JAKARTA - Indonesia's Parliament looks set to debate two Bills aimed at streamlining investment rules, providing greater ease for doing business and making labour laws friendlier and more amenable to investors.
The Bills, outlined in a government paper seen by The Straits Times, are part of a move by the government to boost investment and create more jobs in South-east Asia's largest economy amid a global slowdown.
Thewide-ranging job creation Bill includes allowing employers to hire and fire with reasonable severance pay, and to recruit someone on the basis of flexible working hours.
Companies in labour-intensive industries will for the first time be exempted from having to comply with the tight minimum wage regulation.
Another Bill, which relates to taxation, revises the current arrangements for corporate as well as individual income tax and value added tax, among others.
The Bill will reduce corporate tax gradually from the current 25 per cent to 20 per cent by 2023. It also stipulates scrapping the dividend tax for some companies but introduces a tax on the revenue earned in Indonesia by foreign technology companies, regardless of whether they have a locally incorporated business unit.

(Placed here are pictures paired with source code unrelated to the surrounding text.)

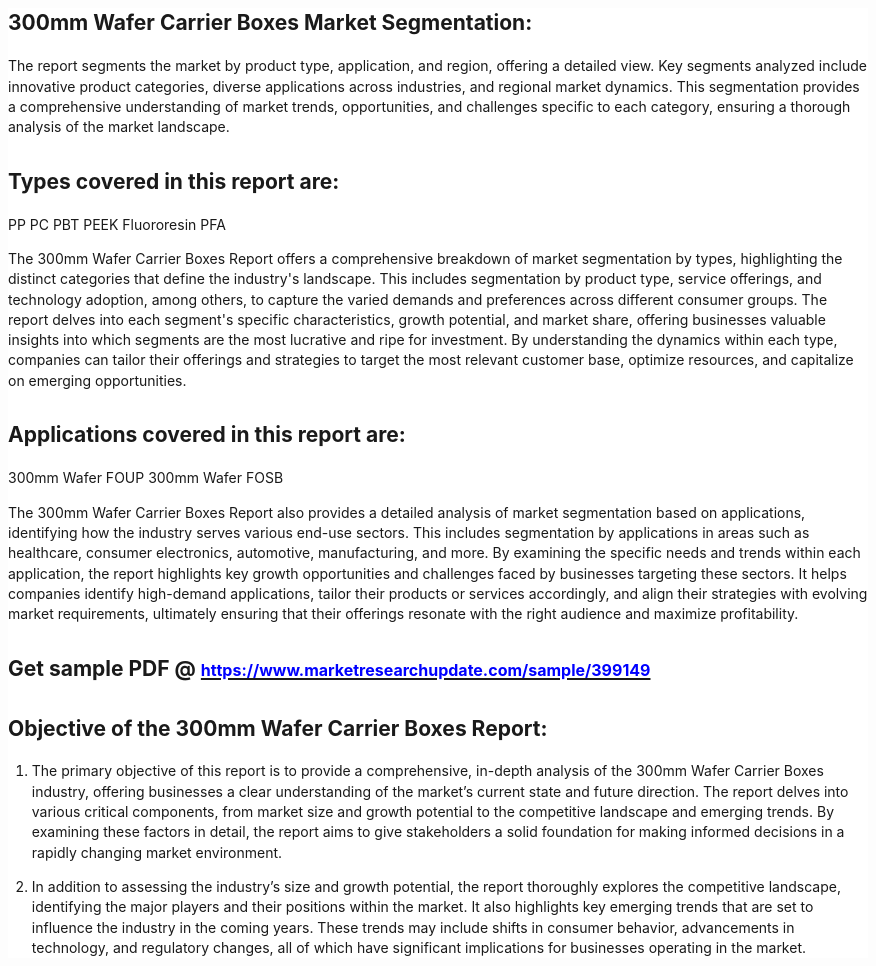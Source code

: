 <h2>300mm Wafer Carrier Boxes Market Segmentation:</h2>

The report segments the market by product type, application, and region, offering a detailed view. Key segments analyzed include innovative product categories, diverse applications across industries, and regional market dynamics. This segmentation provides a comprehensive understanding of market trends, opportunities, and challenges specific to each category, ensuring a thorough analysis of the market landscape.

<h2>Types covered in this report are:</h2>

PP
PC
PBT
PEEK
Fluororesin
PFA

The 300mm Wafer Carrier Boxes Report offers a comprehensive breakdown of market segmentation by types, highlighting the distinct categories that define the industry's landscape. This includes segmentation by product type, service offerings, and technology adoption, among others, to capture the varied demands and preferences across different consumer groups. The report delves into each segment's specific characteristics, growth potential, and market share, offering businesses valuable insights into which segments are the most lucrative and ripe for investment. By understanding the dynamics within each type, companies can tailor their offerings and strategies to target the most relevant customer base, optimize resources, and capitalize on emerging opportunities.

<h2>Applications covered in this report are:</h2>

300mm Wafer FOUP
300mm Wafer FOSB

The 300mm Wafer Carrier Boxes Report also provides a detailed analysis of market segmentation based on applications, identifying how the industry serves various end-use sectors. This includes segmentation by applications in areas such as healthcare, consumer electronics, automotive, manufacturing, and more. By examining the specific needs and trends within each application, the report highlights key growth opportunities and challenges faced by businesses targeting these sectors. It helps companies identify high-demand applications, tailor their products or services accordingly, and align their strategies with evolving market requirements, ultimately ensuring that their offerings resonate with the right audience and maximize profitability.

<h2>Get sample PDF @ <a href=https://www.marketresearchupdate.com/sample/399149><font size=3 color=#0000ff>https://www.marketresearchupdate.com/sample/399149</font></a></h2>

<h2>Objective of the 300mm Wafer Carrier Boxes Report:</h2>

1. The primary objective of this report is to provide a comprehensive, in-depth analysis of the 300mm Wafer Carrier Boxes industry, offering businesses a clear understanding of the market’s current state and future direction. The report delves into various critical components, from market size and growth potential to the competitive landscape and emerging trends. By examining these factors in detail, the report aims to give stakeholders a solid foundation for making informed decisions in a rapidly changing market environment.

2. In addition to assessing the industry’s size and growth potential, the report thoroughly explores the competitive landscape, identifying the major players and their positions within the market. It also highlights key emerging trends that are set to influence the industry in the coming years. These trends may include shifts in consumer behavior, advancements in technology, and regulatory changes, all of which have significant implications for businesses operating in the market.
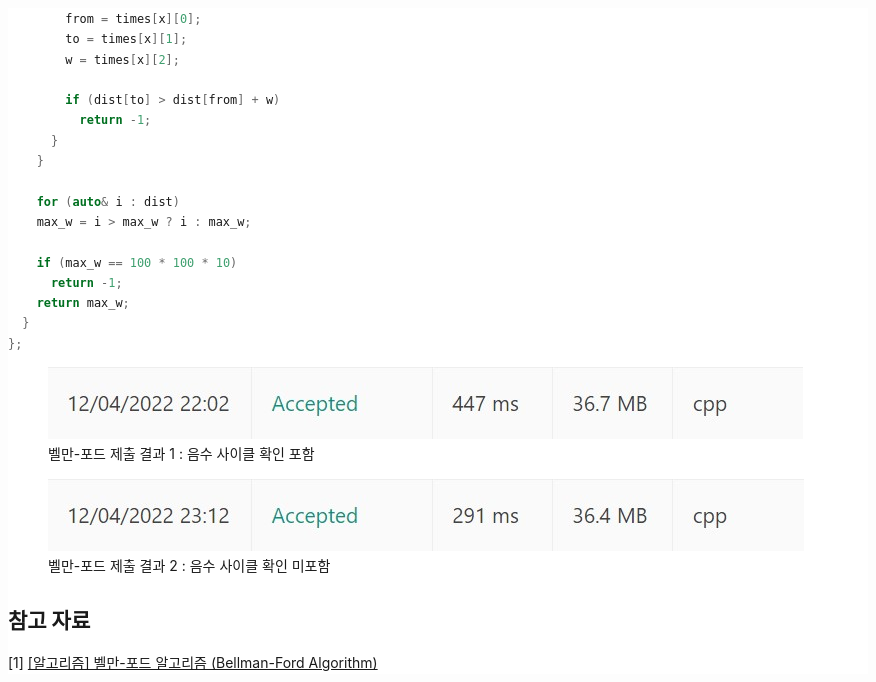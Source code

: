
 ```cpp
        from = times[x][0];
        to = times[x][1];
        w = times[x][2];
        
        if (dist[to] > dist[from] + w)
          return -1;
      }
    }

    for (auto& i : dist)
    max_w = i > max_w ? i : max_w;

    if (max_w == 100 * 100 * 10)
      return -1;
    return max_w;
  }
};
```
  
<figure>
  <img src="/assets/img/category-it/221204-2-bellm-solve-time-long.jpg">
  <figcaption>벨만-포드 제출 결과 1 : 음수 사이클 확인 포함</figcaption>
</figure>
  
<figure>
  <img src="/assets/img/category-it/221204-3-bellm-solve-time-short.jpg">
  <figcaption>벨만-포드 제출 결과 2 : 음수 사이클 확인 미포함</figcaption>
</figure>
  

## 참고 자료
&#91;1&#93; <a href="https://velog.io/@kimdukbae/%EC%95%8C%EA%B3%A0%EB%A6%AC%EC%A6%98-%EB%B2%A8%EB%A7%8C-%ED%8F%AC%EB%93%9C-%EC%95%8C%EA%B3%A0%EB%A6%AC%EC%A6%98-Bellman-Ford-Algorithm" target="_blank">&#91;알고리즘&#93; 벨만-포드 알고리즘 (Bellman-Ford Algorithm)</a>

The two Bills are part of three omnibus Bills proposed by the government, with the third relating to plans to move the administrative capital from Jakarta to East Kalimantan.
The government is expected to submit the new legislation to Parliament from next week, Deputy House Speaker Sufmi Dasco Ahmad told reporters on Wednesday (Jan 22).
Investors have pinned their hopes on the job creation omnibus Bill, which is expected to curb regulatory uncertainties that have long hampered investment in Indonesia, economist Satria Sambijantoro told The Straits Times.
Greater investment inflows and exports would help the government's ongoing efforts to tackle a widening current account deficit, which hit US$31.1 billion (S$42 billion) in 2018, caused by rising fuel imports among other things.
"If the Bill is passed into law, we could expect strong FDI (foreign direct investment) and portfolio to flow into Indonesia, propelling investments and growth," said Mr Satria of Jakarta-based stock brokerage firm Bahana Sekuritas.
He noted, however, that the process of getting the Bills to be passed would be "far from (being) straightforward" because of the complexity of the problems and diverse interest groups that would be negatively affected by the wide-ranging changes proposed.
"Given Indonesia's multi-party democracy, the check-and-balance process in Parliament for this omnibus Bill could be more prolonged than what the markets (investors) expect," he said .
Under the current system, a proposed Bill has to go through a process that allows public scrutiny - where academics, civil society and observers are invited to provide feedback, including criticism, before parliamentary committees. Lobbying by interest groups is usually rampant during deliberations.
Indonesia has an active Parliament that from time to time has slowed reforms, although the president can exercise his discretion to issue a government regulation in lieu of law (known by its Indonesian acronym Perppu) if necessary.